Now, while the concept of co-opetition, or collaborating to compete, is now widely understood, I believe this current move in Afghanistan represents a new narrative for India Inc. It's not often that competitors in India are able to set aside their intense industry rivalries to come together for a larger cause. When we met Malay Mukherjee, the CEO of Essar Steel and one of the key architects of this consortium, he told us just how difficult it was for Indian entrepreneurs to change their prevailing mindsets. In the last decade, one such experiment-the Indian Steel Alliance-has already collapsed when Tata Steel walked out of it. So what's changed? Quite simply, across the world, Indian players have realised the futility of being drawn into intense bidding wars for iron ore mines, particularly with the three global mining companies who control 70 percent of the iron ore reserves. So now, pushed to the wall, they're finally coming around to the view that co-opetition perhaps does make economic sense.
Stitching together the new partnership hasn't been easy. Fortunately, for the Indian steel industry, three key change agents have come to the forefront: Mukherjee, who worked as a senior executive for 15 years with Lakshmi Mittal's Arcelor Mittal, Chandra Shekhar Verma, the new SAIL chairman, and V Krishnamurthy, the doyen of the Indian manufacturing industry and former SAIL chairman. They've been ably supported by PK Mishra, the current steel secretary.
Designing how the consortium works isn't really that difficult. So far, while it looks like NMDC, India's largest iron ore miner, will lead the Indian consortium, the partners will get the allocation of resources according to the investment they bring. And the NMDC-led consortium could include SAIL, Tata Steel, JSW and Essar, which is practically the majority of the Indian steel industry. This could give the Indian consortium more than a realistic change to pip the rest of the playing field.
While the public and private sector players may indeed succeed in forging an alliance, it's the government's role and its perceived ambivalence that needs to be watched carefully. So far, India Inc's international expansion has largely been on its own steam. Unlike the Chinese, the Indian state, for most part, has chosen to watch from the sidelines.
This time, the steel industry is hoping that the government realises the strategic benefits of gaining access to mineral resources for an economy to maintain its trajectory of growth for the next 10 years. Without access to vital iron ore reserves, the India growth story could come to a grinding halt. If the bid goes to plan, the government could consider a long-standing decision to create a new multi-billion dollar sovereign fund that supports domestic companies to buy energy assets-oil, coal and iron ore-abroad. So far, there hasn't been enough consensus within the government and in the public policy domain for a poor country like India to spend its monies on creating a sovereign fund to buy assets abroad, instead of using it to tackle the public welfare issues of education, health and infrastructure.

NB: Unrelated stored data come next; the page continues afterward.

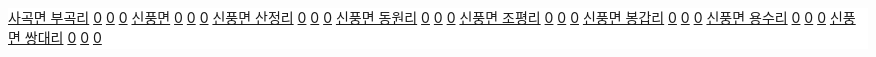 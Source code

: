 
  <tr class="item">
    <td><a href="충청남도공주시사곡면부곡리">사곡면 부곡리</a></td>
    <td><a href="충청남도공주시사곡면부곡리">0</a></td>
    <td><a href="충청남도공주시사곡면부곡리">0</a></td>
    <td><a href="충청남도공주시사곡면부곡리">0</a></td>
  </tr>
    

  <tr class="item">
    <td><a href="충청남도공주시신풍면">신풍면</a></td>
    <td><a href="충청남도공주시신풍면">0</a></td>
    <td><a href="충청남도공주시신풍면">0</a></td>
    <td><a href="충청남도공주시신풍면">0</a></td>
  </tr>
    

  <tr class="item">
    <td><a href="충청남도공주시신풍면산정리">신풍면 산정리</a></td>
    <td><a href="충청남도공주시신풍면산정리">0</a></td>
    <td><a href="충청남도공주시신풍면산정리">0</a></td>
    <td><a href="충청남도공주시신풍면산정리">0</a></td>
  </tr>
    

  <tr class="item">
    <td><a href="충청남도공주시신풍면동원리">신풍면 동원리</a></td>
    <td><a href="충청남도공주시신풍면동원리">0</a></td>
    <td><a href="충청남도공주시신풍면동원리">0</a></td>
    <td><a href="충청남도공주시신풍면동원리">0</a></td>
  </tr>
    

  <tr class="item">
    <td><a href="충청남도공주시신풍면조평리">신풍면 조평리</a></td>
    <td><a href="충청남도공주시신풍면조평리">0</a></td>
    <td><a href="충청남도공주시신풍면조평리">0</a></td>
    <td><a href="충청남도공주시신풍면조평리">0</a></td>
  </tr>
    

  <tr class="item">
    <td><a href="충청남도공주시신풍면봉갑리">신풍면 봉갑리</a></td>
    <td><a href="충청남도공주시신풍면봉갑리">0</a></td>
    <td><a href="충청남도공주시신풍면봉갑리">0</a></td>
    <td><a href="충청남도공주시신풍면봉갑리">0</a></td>
  </tr>
    

  <tr class="item">
    <td><a href="충청남도공주시신풍면용수리">신풍면 용수리</a></td>
    <td><a href="충청남도공주시신풍면용수리">0</a></td>
    <td><a href="충청남도공주시신풍면용수리">0</a></td>
    <td><a href="충청남도공주시신풍면용수리">0</a></td>
  </tr>
    

  <tr class="item">
    <td><a href="충청남도공주시신풍면쌍대리">신풍면 쌍대리</a></td>
    <td><a href="충청남도공주시신풍면쌍대리">0</a></td>
    <td><a href="충청남도공주시신풍면쌍대리">0</a></td>
    <td><a href="충청남도공주시신풍면쌍대리">0</a></td>
  </tr>
     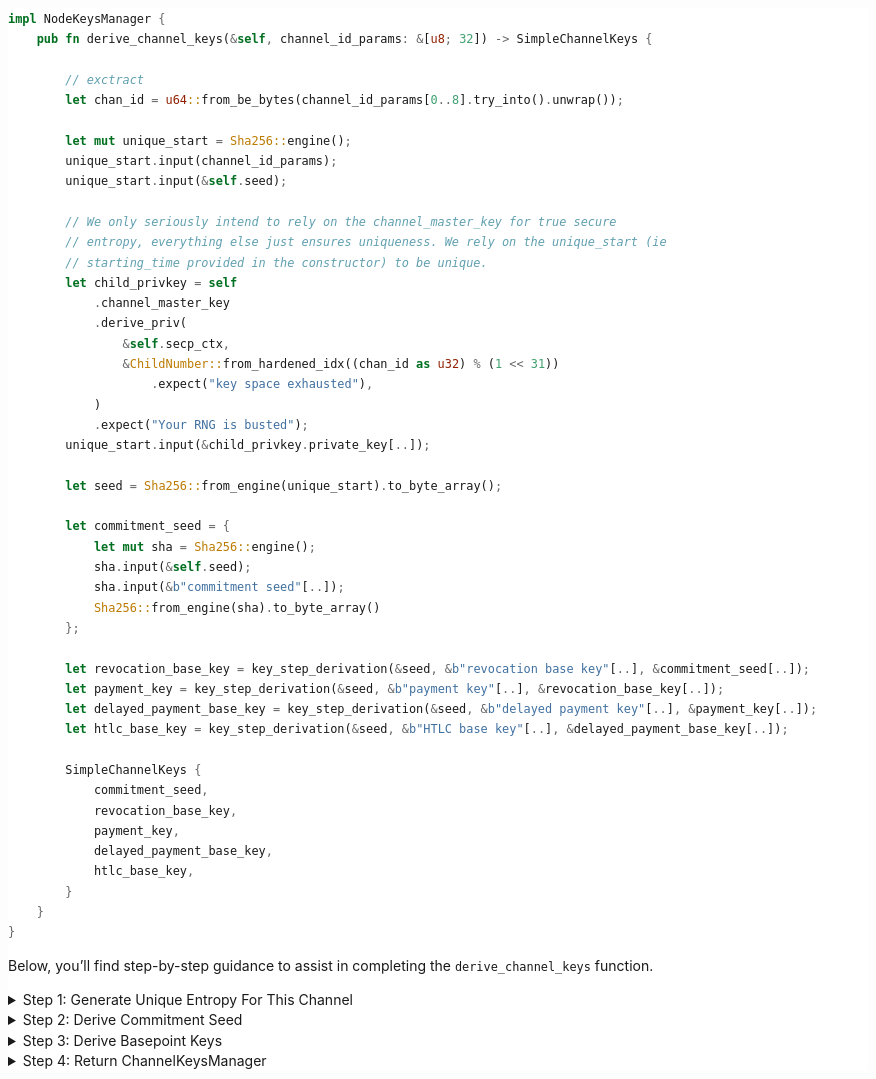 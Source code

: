 
```rust
impl NodeKeysManager {
    pub fn derive_channel_keys(&self, channel_id_params: &[u8; 32]) -> SimpleChannelKeys {

        // exctract 
        let chan_id = u64::from_be_bytes(channel_id_params[0..8].try_into().unwrap());
        
        let mut unique_start = Sha256::engine();
        unique_start.input(channel_id_params);
        unique_start.input(&self.seed);

        // We only seriously intend to rely on the channel_master_key for true secure
        // entropy, everything else just ensures uniqueness. We rely on the unique_start (ie
        // starting_time provided in the constructor) to be unique.
        let child_privkey = self
            .channel_master_key
            .derive_priv(
                &self.secp_ctx,
                &ChildNumber::from_hardened_idx((chan_id as u32) % (1 << 31))
                    .expect("key space exhausted"),
            )
            .expect("Your RNG is busted");
        unique_start.input(&child_privkey.private_key[..]);

        let seed = Sha256::from_engine(unique_start).to_byte_array();

        let commitment_seed = {
            let mut sha = Sha256::engine();
            sha.input(&self.seed);
            sha.input(&b"commitment seed"[..]);
            Sha256::from_engine(sha).to_byte_array()
        };

        let revocation_base_key = key_step_derivation(&seed, &b"revocation base key"[..], &commitment_seed[..]);
        let payment_key = key_step_derivation(&seed, &b"payment key"[..], &revocation_base_key[..]);
        let delayed_payment_base_key = key_step_derivation(&seed, &b"delayed payment key"[..], &payment_key[..]);
        let htlc_base_key = key_step_derivation(&seed, &b"HTLC base key"[..], &delayed_payment_base_key[..]);

        SimpleChannelKeys {
            commitment_seed,
            revocation_base_key,
            payment_key,
            delayed_payment_base_key,
            htlc_base_key,
        }
    }
}
```
Below, you’ll find step-by-step guidance to assist in completing the `derive_channel_keys` function.

<details><summary>Step 1: Generate Unique Entropy For This Channel</summary></details>

<details><summary>Step 2: Derive Commitment Seed</summary></details>

<details><summary>Step 3: Derive Basepoint Keys</summary></details>

<details><summary>Step 4: Return ChannelKeysManager</summary></details>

Like all things in India, this is one of those larger ideological debates we tend to get locked into-without any hope of ever finding a viable solution.
On the Afghanistan bid, though, apart from the Prime Minister's Office (PMO), there are three key ministries that will need to work together to make this joint bid a reality: steel, external affairs and finance. And their track record in the past of giving up turf wars to support industry action has been far from encouraging. Last week, I spoke to KV Kamath, the chairman of ICICI Bank and Infosys, who spoke of the intense frustration during his term as president of CII to get these different ministries to see eye-to-eye.
So even if private and public enterprises realise the value of such co-opetition, it may still be too much to expect the government to drop all its baggage and step up to the challenge. Of course, if you're an optimist, it may make sense to make sense to wait for the ides of August.